Is Market Risk Systematic or Unsystematic?

Posted Aug 16, 2022


Risk is an unavoidable aspect of every investment. There are many different kinds of risk, from rising interest rates to liquidity to regulatory and operational risk. 

 These risk factors are broadly defined in two categories: systematic and unsystematic risk. In this article we’ll take a look at each and answer the question of which bucket market risk falls under. 

Defining Unsystematic Risk

Unsystematic risk factors are circumstances that remain under investor control regardless of broader economic movements. It’s sometimes called diversifiable risk because investors can take a number of steps to diversify their investment portfolios in an attempt to manage unsystematic risk factors.  

Here are a few of the main unsystematic risk factors that investors can attempt to manage: 

  • Liquidity risk. Companies that cannot meet short-term debt servicing requirements face liquidity risk. 
  • Financial risk. Companies that are highly leveraged have a higher degree of financial risk than companies that have less debt. 
  • Business risk. This is a bit of a catch-all phrase for various factors that could adversely affect or disrupt a company’s business model and operations. Think of the way online shopping has cannibalized brick-and-mortar retail, or how Amazon transformed the way books are published, purchased, and read. The push toward electric vehicles likely will have the same transformative effect on the automotive industry, just as ride-sharing companies were a death knell for the taxicab industry. 

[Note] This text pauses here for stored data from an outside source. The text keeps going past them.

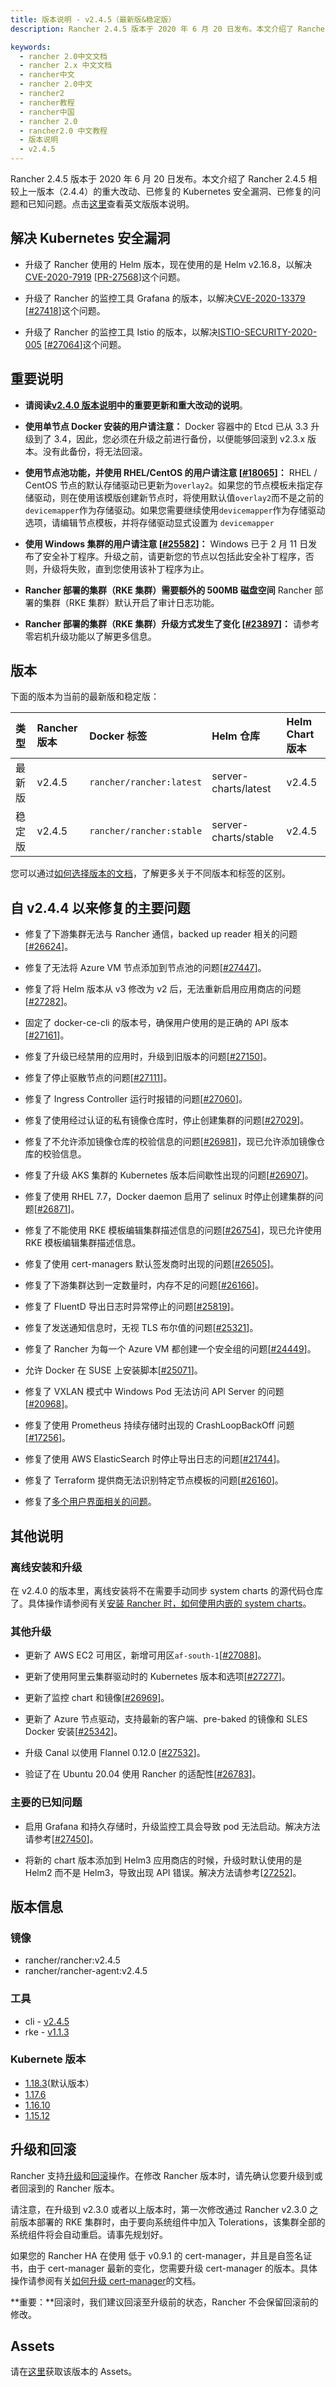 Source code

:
 ```yaml
---
title: 版本说明 - v2.4.5（最新版&稳定版）
description: Rancher 2.4.5 版本于 2020 年 6 月 20 日发布。本文介绍了 Rancher 2.4.5 相较上一版本（2.4.40）的重大改动、已修复的Kubernetes 安全漏洞、已修复的问题和已知问题。

keywords:
  - rancher 2.0中文文档
  - rancher 2.x 中文文档
  - rancher中文
  - rancher 2.0中文
  - rancher2
  - rancher教程
  - rancher中国
  - rancher 2.0
  - rancher2.0 中文教程
  - 版本说明
  - v2.4.5
---
```


Rancher 2.4.5 版本于 2020 年 6 月 20 日发布。本文介绍了 Rancher 2.4.5 相较上一版本（2.4.4）的重大改动、已修复的 Kubernetes 安全漏洞、已修复的问题和已知问题。点击[这里](https://github.com/rancher/rancher/releases/tag/v2.4.5)查看英文版版本说明。

## 解决 Kubernetes 安全漏洞

- 升级了 Rancher 使用的 Helm 版本，现在使用的是 Helm v2.16.8，以解决 [CVE-2020-7919](https://github.com/helm/helm/releases/tag/v2.16.8) [[PR-27568](https://github.com/rancher/rancher/pull/27568)]这个问题。

- 升级了 Rancher 的监控工具 Grafana 的版本，以解决[CVE-2020-13379](https://grafana.com/blog/2020/06/03/grafana-6.7.4-and-7.0.2-released-with-important-security-fix/) [[#27418](https://github.com/rancher/rancher/issues/27418)]这个问题。

- 升级了 Rancher 的监控工具 Istio 的版本，以解决[ISTIO-SECURITY-2020-005](https://istio.io/latest/news/releases/1.4.x/announcing-1.4.9/) [[#27064](https://github.com/rancher/rancher/issues/27064)]这个问题。

## 重要说明

- **请阅读[v2.4.0 版本说明](/docs/releases/v2.4.0/)中的重要更新和重大改动的说明**。

- **使用单节点 Docker 安装的用户请注意：** Docker 容器中的 Etcd 已从 3.3 升级到了 3.4，因此，您必须在升级之前进行备份，以便能够回滚到 v2.3.x 版本。没有此备份，将无法回滚。

- **使用节点池功能，并使用 RHEL/CentOS 的用户请注意 [[#18065](https://github.com/rancher/rancher/issues/18065)]：** RHEL / CentOS 节点的默认存储驱动已更新为`overlay2`。如果您的节点模板未指定存储驱动，则在使用该模版创建新节点时，将使用默认值`overlay2`而不是之前的`devicemapper`作为存储驱动。如果您需要继续使用`devicemapper`作为存储驱动选项，请编辑节点模板，并将存储驱动显式设置为 `devicemapper`

* **使用 Windows 集群的用户请注意 [[#25582](https://github.com/rancher/rancher/issues/25582)]：** Windows 已于 2 月 11 日发布了安全补丁程序。升级之前，请更新您的节点以包括此安全补丁程序，否则，升级将失败，直到您使用该补丁程序为止。

- **Rancher 部署的集群（RKE 集群）需要额外的 500MB 磁盘空间** Rancher 部署的集群（RKE 集群）默认开启了审计日志功能。

- **Rancher 部署的集群（RKE 集群）升级方式发生了变化 [[#23897](https://github.com/rancher/rancher/issues/23897)]：** 请参考零宕机升级功能以了解更多信息。

## 版本

下面的版本为当前的最新版和稳定版：

| 类型   | Rancher 版本 | Docker 标签              | Helm 仓库            | Helm Chart 版本 |
| :----- | :----------- | :----------------------- | :------------------- | :-------------- |
| 最新版 | v2.4.5       | `rancher/rancher:latest` | server-charts/latest | v2.4.5          |
| 稳定版 | v2.4.5       | `rancher/rancher:stable` | server-charts/stable | v2.4.5          |

您可以通过[如何选择版本的文档](/docs/installation/options/server-tags/_index)，了解更多关于不同版本和标签的区别。

## 自 v2.4.4 以来修复的主要问题

- 修复了下游集群无法与 Rancher 通信，backed up reader 相关的问题[[#26624](https://github.com/rancher/rancher/issues/26624)]。

- 修复了无法将 Azure VM 节点添加到节点池的问题[[#27447](https://github.com/rancher/rancher/issues/27447)]。

- 修复了将 Helm 版本从 v3 修改为 v2 后，无法重新启用应用商店的问题[[#27282](https://github.com/rancher/rancher/issues/27282)]。

- 固定了 docker-ce-cli 的版本号，确保用户使用的是正确的 API 版本[[#27161](https://github.com/rancher/rancher/issues/27161)]。

- 修复了升级已经禁用的应用时，升级到旧版本的问题[[#27150](https://github.com/rancher/rancher/issues/27150)]。

- 修复了停止驱散节点的问题[[#27111](https://github.com/rancher/rancher/issues/27111)]。

- 修复了 Ingress Controller 运行时报错的问题[[#27060](https://github.com/rancher/rancher/issues/27060)]。

- 修复了使用经过认证的私有镜像仓库时，停止创建集群的问题[[#27029](https://github.com/rancher/rancher/issues/27029])]。

- 修复了不允许添加镜像仓库的校验信息的问题[[#26981](https://github.com/rancher/rancher/issues/26981)]，现已允许添加镜像仓库的校验信息。

- 修复了升级 AKS 集群的 Kubernetes 版本后间歇性出现的问题[[#26907](https://github.com/rancher/rancher/issues/26907)]。

- 修复了使用 RHEL 7.7，Docker daemon 启用了 selinux 时停止创建集群的问题[[#26871](https://github.com/rancher/rancher/issues/26871)]。

- 修复了不能使用 RKE 模板编辑集群描述信息的问题[[#26754](https://github.com/rancher/rancher/issues/26754)]，现已允许使用 RKE 模板编辑集群描述信息。

- 修复了使用 cert-managers 默认签发商时出现的问题[[#26505](https://github.com/rancher/rancher/issues/26505)]。

- 修复了下游集群达到一定数量时，内存不足的问题[[#26166](https://github.com/rancher/rancher/issues/26166)]。

- 修复了 FluentD 导出日志时异常停止的问题[[#25819](https://github.com/rancher/rancher/issues/25819)]。

- 修复了发送通知信息时，无视 TLS 布尔值的问题[[#25321](https://github.com/rancher/rancher/issues/25321)]。

- 修复了 Rancher 为每一个 Azure VM 都创建一个安全组的问题[[#24449](https://github.com/rancher/rancher/issues/24449)]。

- 允许 Docker 在 SUSE 上安装脚本[[#25071](https://github.com/rancher/rancher/issues/25071)]。

- 修复了 VXLAN 模式中 Windows Pod 无法访问 API Server 的问题[[#20968](https://github.com/rancher/rancher/issues/20968)]。

- 修复了使用 Prometheus 持续存储时出现的 CrashLoopBackOff 问题[[#17256](https://github.com/rancher/rancher/issues/17256)]。

- 修复了使用 AWS ElasticSearch 时停止导出日志的问题[[#21744](https://github.com/rancher/rancher/issues/21744)]。

- 修复了 Terraform 提供商无法识别特定节点模板的问题[[#26160](https://github.com/rancher/rancher/issues/26160)]。

- 修复了[多个用户界面相关的问题](https://github.com/rancher/rancher/issues?q=is%3Aissue+milestone%3Av2.4.5+is%3Aclosed+label%3Ateam%2Fui)。

## 其他说明

### 离线安装和升级

在 v2.4.0 的版本里，离线安装将不在需要手动同步 system charts 的源代码仓库了。具体操作请参阅有关[安装 Rancher 时，如何使用内嵌的 system charts](/docs/installation/other-installation-methods/air-gap/install-rancher/_index)。

### 其他升级

- 更新了 AWS EC2 可用区，新增可用区`af-south-1`[[#27088](https://github.com/rancher/rancher/issues/27088)]。

- 更新了使用阿里云集群驱动时的 Kubernetes 版本和选项[[#27277](https://github.com/rancher/rancher/issues/27277)]。

- 更新了监控 chart 和镜像[[#26969](https://github.com/rancher/rancher/issues/26969)]。

- 更新了 Azure 节点驱动，支持最新的客户端、pre-baked 的镜像和 SLES Docker 安装[[#25342](https://github.com/rancher/rancher/issues/25342)]。

- 升级 Canal 以使用 Flannel 0.12.0 [[#27532](https://github.com/rancher/rancher/issues/27532)]。

- 验证了在 Ubuntu 20.04 使用 Rancher 的适配性[[#26783](https://github.com/rancher/rancher/issues/26783)]。

### 主要的已知问题

- 启用 Grafana 和持久存储时，升级监控工具会导致 pod 无法启动。解决方法请参考[[#27450](https://github.com/rancher/rancher/issues/27450)]。

- 将新的 chart 版本添加到 Helm3 应用商店的时候，升级时默认使用的是 Helm2 而不是 Helm3，导致出现 API 错误。解决方法请参考[[27252](https://github.com/rancher/rancher/issues/27252)]。

## 版本信息

### 镜像

- rancher/rancher:v2.4.5
- rancher/rancher-agent:v2.4.5

### 工具

- cli - [v2.4.5](https://github.com/rancher/cli/releases/tag/v2.4.5)
- rke - [v1.1.3](https://github.com/rancher/rke/releases/tag/v1.1.3)

### Kubernete 版本

- [1.18.3](https://github.com/rancher/hyperkube/releases/tag/v1.18.3-rancher2)(默认版本）
- [1.17.6](https://github.com/rancher/hyperkube/releases/tag/v1.17.6-rancher2)
- [1.16.10](https://github.com/rancher/hyperkube/releases/tag/v1.16.10-rancher2)
- [1.15.12](https://github.com/rancher/hyperkube/releases/tag/v1.15.12-rancher2)

## 升级和回滚

Rancher 支持[升级](/docs/upgrades/_index)和[回滚](/docs/upgrades/rollbacks/_index)操作。在修改 Rancher 版本时，请先确认您要升级到或者回滚到的 Rancher 版本。

请注意，在升级到 v2.3.0 或者以上版本时，第一次修改通过 Rancher v2.3.0 之前版本部署的 RKE 集群时，由于要向系统组件中加入 Tolerations，该集群全部的系统组件将会自动重启。请事先规划好。

如果您的 Rancher HA 在使用 低于 v0.9.1 的 cert-manager，并且是自签名证书，由于 cert-manager 最新的变化，您需要升级 cert-manager 的版本。具体操作请参阅有关[如何升级 cert-manager](/docs/installation/options/upgrading-cert-manager/_index)的文档。

**重要：**回滚时，我们建议回滚至升级前的状态，Rancher 不会保留回滚前的修改。

## Assets

请在[这里](https://github.com/rancher/rancher/releases/tag/v2.4.5)获取该版本的 Assets。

These risk factors aren’t part of the wider market or all industry, despite the fact that disruptive technologies can affect huge swaths of a particular industry. A final key point is that investors can attempt to manage these risk factors – unlike systematic risk. 

Defining Systematic Risk?

Systematic risk encompasses a wide range of economic, political, sociological, and similar factors that are completely outside of investor control. The 2022 Federal Reserve interest rate hikes, which significantly increased the cost of debt, are a perfect example. No matter how well-positioned and diversified your portfolio is, those interest rate hikes could negatively affect your position. 

Although you can’t directly manage systematic risk factors, there are ways you can attempt to manage them simply by being aware of their potential impact on your portfolio. Here are three common systematic risk factors: 

  • Interest rate risk. Investors and developers are highly tuned to interest rate risk with two large interest rate hikes by the Federal Reserve and more projected before the end of 2022. Interest rate risk signifies the additional risk posed by the changes or increases in interest rates. 
  • Equity risk. Equity risk results from changes in the price of your stock investments.  
  • Inflation risk. Rising inflation can weaken the strength of your investment dollars – that’s why it’s also called purchasing power risk.  
  • Reinvestment risk. When market interest rates decrease after you have received income from your investments, you aren’t able to reinvest that capital with a comparable rate of return.  

These factors of course are all economic issues. Additional examples of uncontrollable systematic risk factors include the Covid-19 pandemic, war in Ukraine, drought affecting Lake Mead, and Hurricane Katrina. These factors completely disrupted the normal course of business with far-reaching and long-lasting impacts on regional, national, or global industries. 

These factors all can impact your investments, but there’s one systematic risk factor that typically overrides them all. 

Defining Market Risk 

Market risk is the largest systematic risk factor because it can affect thousands or even millions of investors. Market risk can be defined by the possibility of losing investment capital due to broad movements in financial markets. It can be brought on by a host of factors, including a national recession, shifts in political or regulatory environments, or rising interest rates. These factors influence the whole of equities and financial markets.  

Market risk is sometimes defined in sum as systematic risk. While market risk can’t be managed directly, it can be hedged by strategically deploying different market strategies in an attempt to offset the impact of negative price fluctuations. 

The Bottom Line 

Market risk is synonymous with systematic risk. It’s the risk that comes with unfavorable price movements that affect the entire market. Cryptocurrency investors are quite familiar with market risk – Bitcoin started 2022 north of $46,000 and plummeted to less than half that value by late July. As the largest cryptocurrency coin, Bitcoin’s freefall has been felt across the entire cryptocurrency market. 

While market risk can’t be controlled, you can attempt to manage it by assessing your tolerance for risk, diversifying your assets, hedging investments, and keeping abreast of market changes and how they might impact your portfolio’s performance. 

This material is for general information and educational purposes only. Information is based on data gathered from what we believe are reliable sources. It is not guaranteed as to accuracy, does not purport to be complete and is not intended to be used as a primary basis for investment decisions. It should also not be construed as advice meeting the particular investment needs of any investor. Realized does not provide tax or legal advice. This material is not a substitute for seeking the advice of a qualified professional for your individual situation.